To succeed in today’s global marketplace and win sales against foreign competitors, exporters must offer their customers attractive sales terms supported by appropriate payment methods. Because getting paid in full and on time is the ultimate goal for each export sale, an appropriate payment method must be chosen carefully to minimize the payment risk while also accommodating the needs of the buyer.

Cash-in-Advance

With cash-in-advance payment terms, the exporter can avoid credit risk because payment is received before the ownership of the goods is transferred. Wire transfers and credit cards are the most commonly used cash-in-advance options available to exporters. However, requiring payment in advance is the least attractive option for the buyer, because it creates cash-flow problems. Foreign buyers are also concerned that the goods may not be sent if payment is made in advance. Thus, exporters who insist on this payment method as their sole manner of doing business may lose to competitors who offer more attractive payment terms.

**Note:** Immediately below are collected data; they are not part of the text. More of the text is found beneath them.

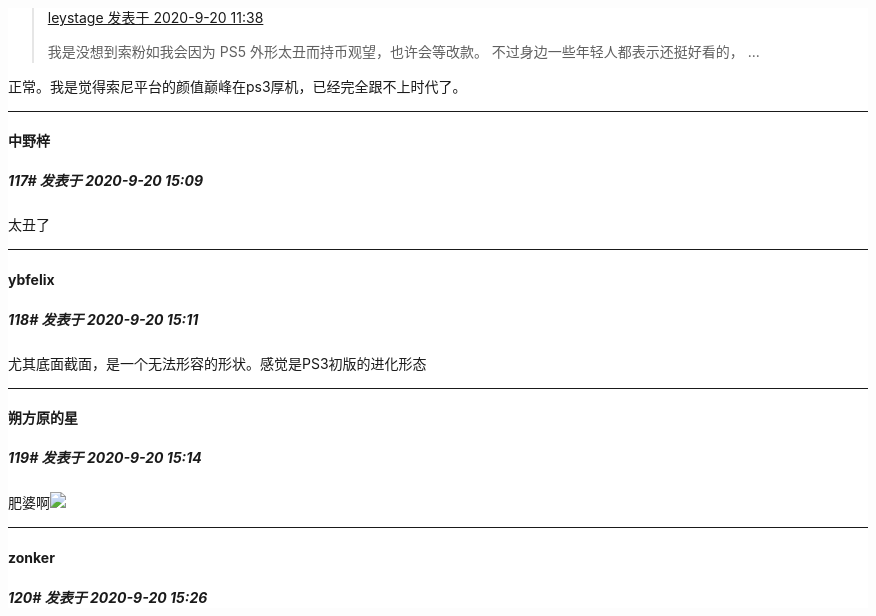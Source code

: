 <blockquote><a href="httphttps://bbs.saraba1st.com/2b/forum.php?mod=redirect&amp;goto=findpost&amp;pid=48793027&amp;ptid=1960778" target="_blank">leystage 发表于 2020-9-20 11:38</a>

我是没想到索粉如我会因为 PS5 外形太丑而持币观望，也许会等改款。 不过身边一些年轻人都表示还挺好看的， ...</blockquote>
正常。我是觉得索尼平台的颜值巅峰在ps3厚机，已经完全跟不上时代了。







-----

####  中野梓  
##### 117#       发表于 2020-9-20 15:09





太丑了







-----

####  ybfelix  
##### 118#       发表于 2020-9-20 15:11




尤其底面截面，是一个无法形容的形状。感觉是PS3初版的进化形态







-----

####  朔方原的星  
##### 119#       发表于 2020-9-20 15:14




肥婆啊<img src="https://static.saraba1st.com/image/smiley/face2017/004.gif" referrerpolicy="no-referrer">







-----

####  zonker  
##### 120#       发表于 2020-9-20 15:26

  • For importers —considered to be high risk as you pay for your goods before your exporter ships them.
  • For exporters —considered to be low risk as you get paid before you ship the goods.
Letters of Credit

Letters of credit (LCs) are one of the most secure instruments available to international traders. An LC is a commitment by a bank on behalf of the buyer that payment will be made to the exporter, provided that the terms and conditions stated in the LC have been met, as verified through the presentation of all required documents. The buyer pays his or her bank to render this service. An LC is useful when reliable credit information about a foreign buyer is difficult to obtain, but the exporter is satisfied with the creditworthiness of the buyer’s foreign bank. An LC also protects the buyer because no payment obligation arises until the goods have been shipped or delivered as promised.

  • For importers – considered to be medium risk as there's some assurance that the exporter has shipped the goods before you have to pay.
  • For exporters – considered to be low to medium level of risk as the issuing bank will pay for the goods you ship as long as you fulfil all the terms and conditions of the letter of credit.
LC

Types of Letter of Credit

There are various types of Letter of Credit used in international transactions.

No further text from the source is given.